Home Sweet Home: Behind the scenes at the theatre project led by people with disabilities 

Suisha Inclusive Arts’ ten-year anniversary production at Cork Midsummer Festival tackles issues of housing, independent living and disability rights head on, writes Ellie O’Byrne
Home Sweet Home: Behind the scenes at the theatre project led by people with disabilities 

Home Sweet Home

It’s a point in the not-too-distant future; we’re not sure when, but a new government has just been voted into power in Ireland and it is planning on taking away hard-won independent living opportunities from people with disabilities.

A group of young artists in a house-share decide to fight back and form their own protest movement.

This may, in light of the ongoing housing crisis and last year’s protests over Department of Social Protection plans to introduce a tiered system of disability payments similar to Britain’s controversial “work capability assessment”, seem chillingly real and particularly close to the bone during an election.

But it’s actually the plot of a play that has been over two years in the making: Home Sweet Home, staged as part of Cork Midsummer Festival, is a disability-led production that sees the participants of Suisha Inclusive Arts team up with playwright Jodie O’Neill, and freelance director Al Bellamy, that will be performed within a week of the local and European elections, purely by chance.

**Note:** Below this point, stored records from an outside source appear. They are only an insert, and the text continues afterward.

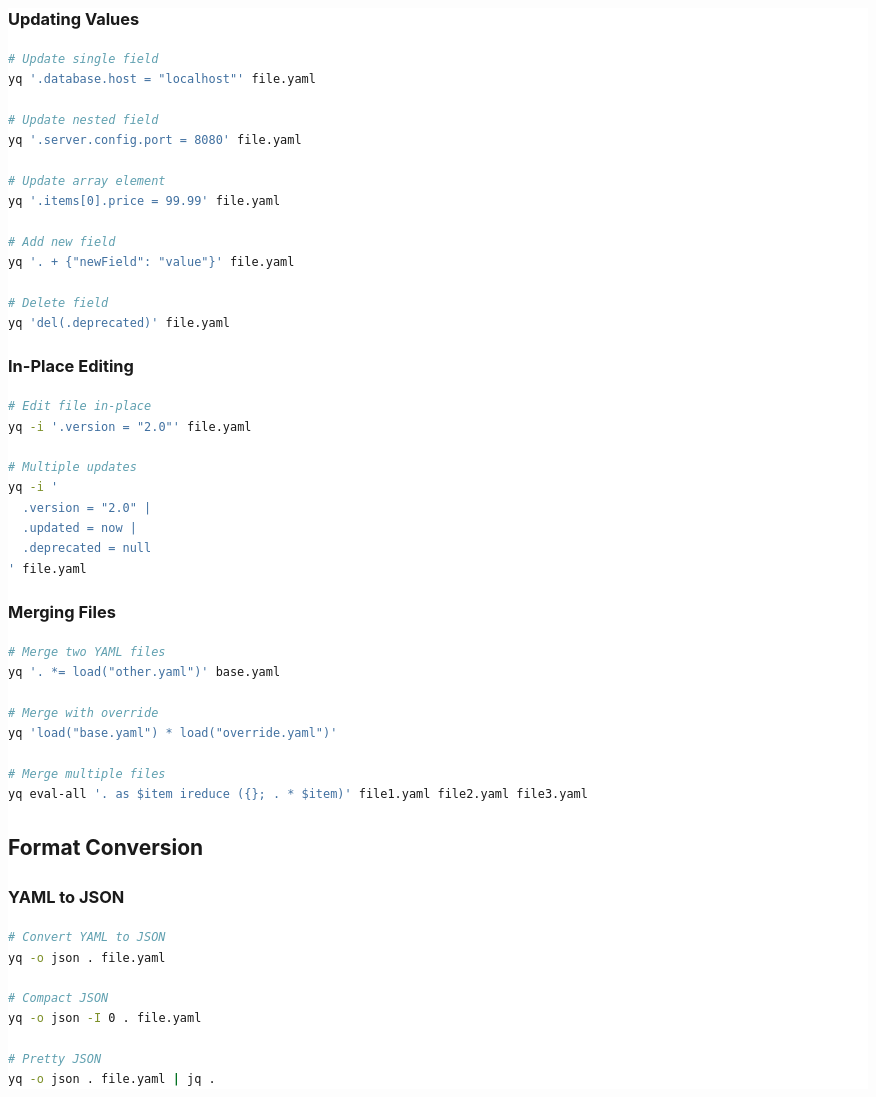 ### Updating Values

```bash
# Update single field
yq '.database.host = "localhost"' file.yaml

# Update nested field
yq '.server.config.port = 8080' file.yaml

# Update array element
yq '.items[0].price = 99.99' file.yaml

# Add new field
yq '. + {"newField": "value"}' file.yaml

# Delete field
yq 'del(.deprecated)' file.yaml
```

### In-Place Editing

```bash
# Edit file in-place
yq -i '.version = "2.0"' file.yaml

# Multiple updates
yq -i '
  .version = "2.0" |
  .updated = now |
  .deprecated = null
' file.yaml
```

### Merging Files

```bash
# Merge two YAML files
yq '. *= load("other.yaml")' base.yaml

# Merge with override
yq 'load("base.yaml") * load("override.yaml")'

# Merge multiple files
yq eval-all '. as $item ireduce ({}; . * $item)' file1.yaml file2.yaml file3.yaml
```

## Format Conversion

### YAML to JSON

```bash
# Convert YAML to JSON
yq -o json . file.yaml

# Compact JSON
yq -o json -I 0 . file.yaml

# Pretty JSON
yq -o json . file.yaml | jq .
```
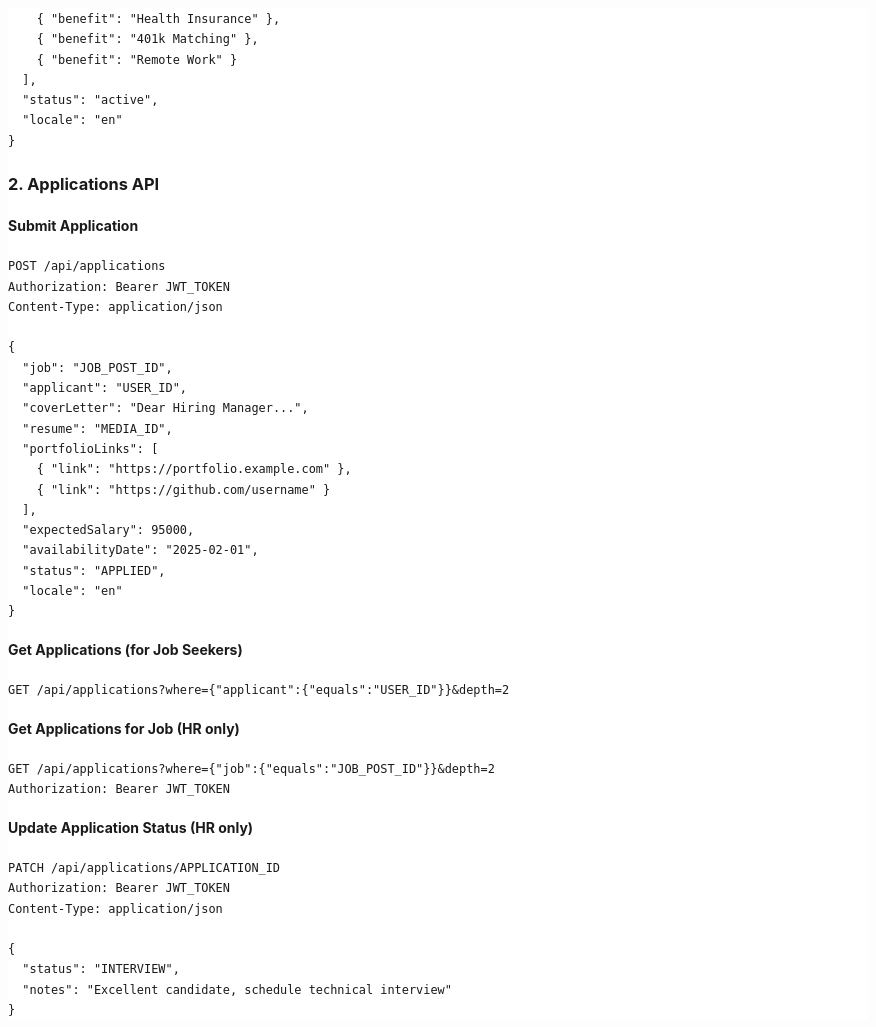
 ```http
    { "benefit": "Health Insurance" },
    { "benefit": "401k Matching" },
    { "benefit": "Remote Work" }
  ],
  "status": "active",
  "locale": "en"
}
```

### 2. Applications API

#### Submit Application
```http
POST /api/applications
Authorization: Bearer JWT_TOKEN
Content-Type: application/json

{
  "job": "JOB_POST_ID",
  "applicant": "USER_ID",
  "coverLetter": "Dear Hiring Manager...",
  "resume": "MEDIA_ID",
  "portfolioLinks": [
    { "link": "https://portfolio.example.com" },
    { "link": "https://github.com/username" }
  ],
  "expectedSalary": 95000,
  "availabilityDate": "2025-02-01",
  "status": "APPLIED",
  "locale": "en"
}
```

#### Get Applications (for Job Seekers)
```http
GET /api/applications?where={"applicant":{"equals":"USER_ID"}}&depth=2
```

#### Get Applications for Job (HR only)
```http
GET /api/applications?where={"job":{"equals":"JOB_POST_ID"}}&depth=2
Authorization: Bearer JWT_TOKEN
```

#### Update Application Status (HR only)
```http
PATCH /api/applications/APPLICATION_ID
Authorization: Bearer JWT_TOKEN
Content-Type: application/json

{
  "status": "INTERVIEW",
  "notes": "Excellent candidate, schedule technical interview"
}
```

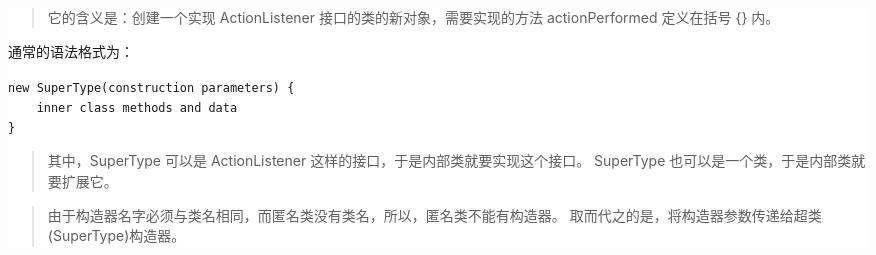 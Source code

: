 > 它的含义是：创建一个实现 ActionListener 接口的类的新对象，需要实现的方法
> actionPerformed 定义在括号 {} 内。

通常的语法格式为：

```
new SuperType(construction parameters) {
    inner class methods and data
}
```

> 其中，SuperType 可以是 ActionListener 这样的接口，于是内部类就要实现这个接口。
> SuperType 也可以是一个类，于是内部类就要扩展它。

> 由于构造器名字必须与类名相同，而匿名类没有类名，所以，匿名类不能有构造器。
> 取而代之的是，将构造器参数传递给超类(SuperType)构造器。
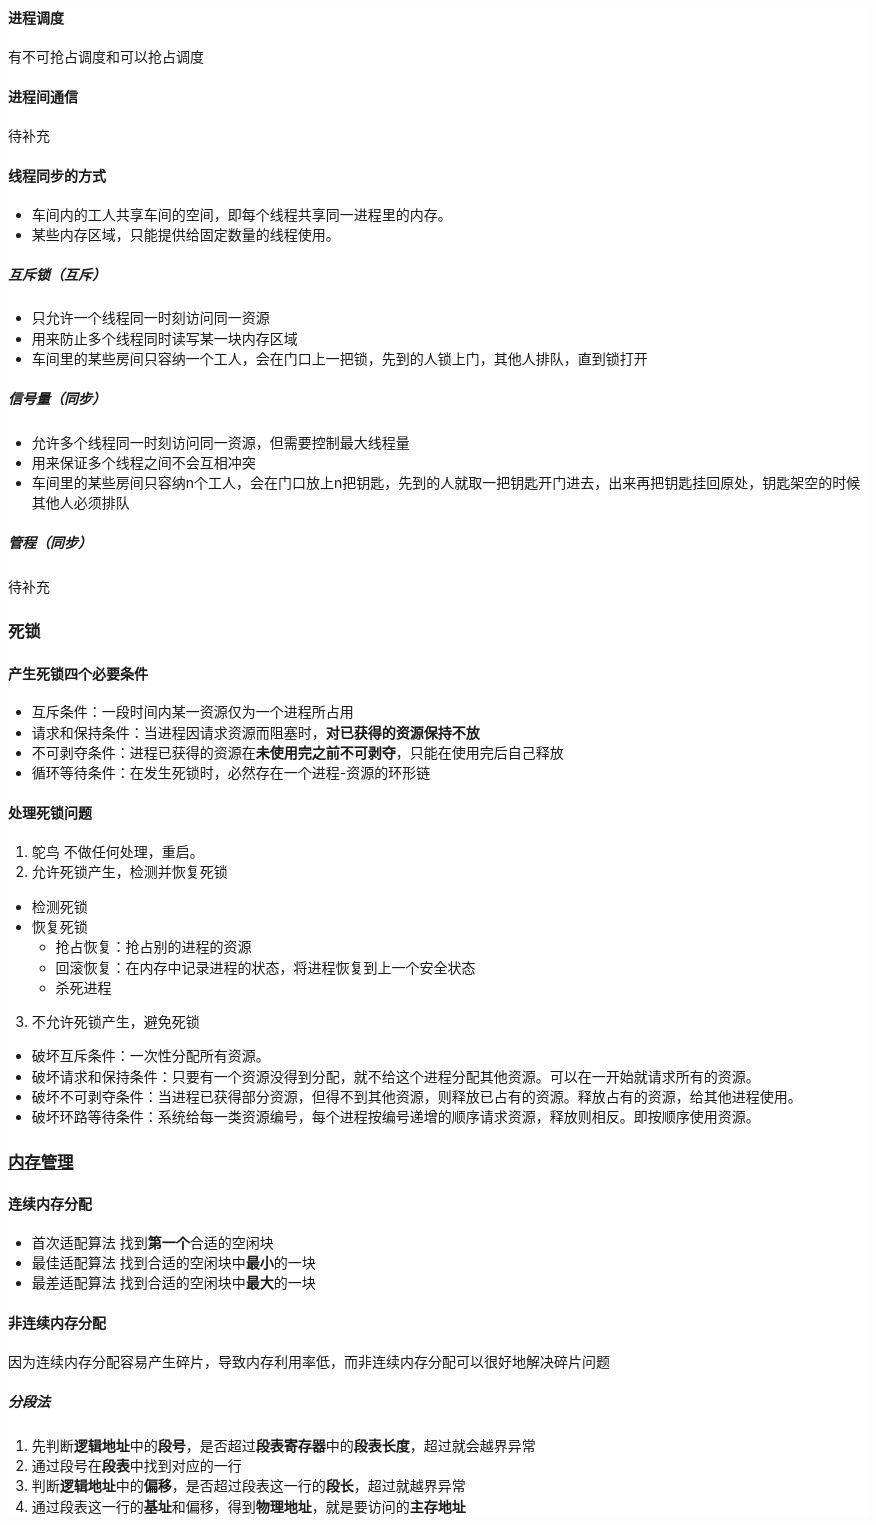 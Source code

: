 #### 进程调度
有不可抢占调度和可以抢占调度

#### 进程间通信
待补充


#### 线程同步的方式
- 车间内的工人共享车间的空间，即每个线程共享同一进程里的内存。
- 某些内存区域，只能提供给固定数量的线程使用。
##### 互斥锁（互斥）
- 只允许一个线程同一时刻访问同一资源
- 用来防止多个线程同时读写某一块内存区域
- 车间里的某些房间只容纳一个工人，会在门口上一把锁，先到的人锁上门，其他人排队，直到锁打开
##### 信号量（同步）
- 允许多个线程同一时刻访问同一资源，但需要控制最大线程量
- 用来保证多个线程之间不会互相冲突
- 车间里的某些房间只容纳n个工人，会在门口放上n把钥匙，先到的人就取一把钥匙开门进去，出来再把钥匙挂回原处，钥匙架空的时候其他人必须排队
##### 管程（同步）
待补充


### 死锁
#### 产生死锁四个必要条件
- 互斥条件：一段时间内某一资源仅为一个进程所占用
- 请求和保持条件：当进程因请求资源而阻塞时，**对已获得的资源保持不放**
- 不可剥夺条件：进程已获得的资源在**未使用完之前不可剥夺**，只能在使用完后自己释放
- 循环等待条件：在发生死锁时，必然存在一个进程-资源的环形链
#### 处理死锁问题
1. 鸵鸟
不做任何处理，重启。
2. 允许死锁产生，检测并恢复死锁
- 检测死锁
- 恢复死锁
    - 抢占恢复：抢占别的进程的资源
    - 回滚恢复：在内存中记录进程的状态，将进程恢复到上一个安全状态
    - 杀死进程
3. 不允许死锁产生，避免死锁
- 破坏互斥条件：一次性分配所有资源。
- 破坏请求和保持条件：只要有一个资源没得到分配，就不给这个进程分配其他资源。可以在一开始就请求所有的资源。
- 破坏不可剥夺条件：当进程已获得部分资源，但得不到其他资源，则释放已占有的资源。释放占有的资源，给其他进程使用。
- 破坏环路等待条件：系统给每一类资源编号，每个进程按编号递增的顺序请求资源，释放则相反。即按顺序使用资源。



### [内存管理](https://zhuanlan.zhihu.com/p/87514615)
#### 连续内存分配
- 首次适配算法
找到**第一个**合适的空闲块
- 最佳适配算法
找到合适的空闲块中**最小**的一块
- 最差适配算法
找到合适的空闲块中**最大**的一块
#### 非连续内存分配
因为连续内存分配容易产生碎片，导致内存利用率低，而非连续内存分配可以很好地解决碎片问题
##### 分段法
1. 先判断**逻辑地址**中的**段号**，是否超过**段表寄存器**中的**段表长度**，超过就会越界异常
2. 通过段号在**段表**中找到对应的一行
3. 判断**逻辑地址**中的**偏移**，是否超过段表这一行的**段长**，超过就越界异常
4. 通过段表这一行的**基址**和偏移，得到**物理地址**，就是要访问的**主存地址**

“It took me a long time to realise that what we were doing, which was making a play that actively criticises a fictional government, but a government, and makes room for people to be heard, in the month of an election, is quite radical,” Bellamy says.

“Something really hit for the group. Something about social justice. That there’s more we can ask for, and that we’re a bit fed up, actually. I wasn’t expecting us to go so political.”

Home Sweet Home director, Al Bellamy
Home Sweet Home director, Al Bellamy

The kernel of the idea for Home Sweet Home came as part of Bellamy’s process with Suisha performers. At the start of each session, the Wexford-born, Dublin-based director would check in with each member of cast and crew, and as part of this, would ask a playful question to get the theatre-making cogs in gear.

“I think I asked something like, ‘what is your dream future in 15 years’ time?’ And one of our participants, Jason Buckley, said, ‘in a mansion with all of these people and a pool and a limousine, and we live independently’. That was the idea that made the play. We did a few scenes of it in the Firkin Crane as a work-in-progress last year for Cork Midsummer, and it sold out so fast and there were so many people there.”

Everyone involved wanted to see the project through to a full production, and an Arts Council Participation Award, announced this March, made it happen.

The result, Bellamy says, is “a protest quilt. Each person has brought their own experiences and ideas to it, and stitched their own patch, and it’s been stitched together to create something in service of something greater than itself.”

Home Sweet Home has been so much more than the standard production of a play.

As well as being entirely produced by a team with conditions ranging from Down syndrome to autism, including writer Jodie O’Neill, who received an adult autism diagnosis at 39, and Bellamy, who self-describes as “neurodiverse” while preferring not to publicly share a diagnosis, the two-year project has included workshops and mentorships with a view to Suisha performers to find professional positions within theatre.

Learning the ropes of theatre-making, in everything from set and sound design to costume design, it is hoped, will lead to jobs.

“An essential part of this project is that this group of people should be working afterwards,” Bellamy says. “They are really enthusiastic workers, and quite honest and open in a way that is quite refreshing in the industry. They can only be a benefit to the industry. Hopefully, at the end of this, we will end up not only with a group of really good actors, but also people who are either shadowing or working professionally as assistants to designers. I’d certainly hire them.”

Suisha Inclusive Arts has been promoting inclusion of people with disabilities and building partnerships with arts groups in the community for 10 years now, and Bellamy says it is “massive” to help celebrate Suisha’s 10th anniversary by bringing Home Sweet Home to the stage.

“The work they’ve been doing in Suisha is just really, really impressive, and a very refreshing thing to see. The group I work with are so passionate about Suisha and what it can do.”

Home Sweet Home is a 50 minute relaxed performance with audio description, captioning and Irish Sign Language interpretation. It runs from June 12-15 in the Granary Theatre.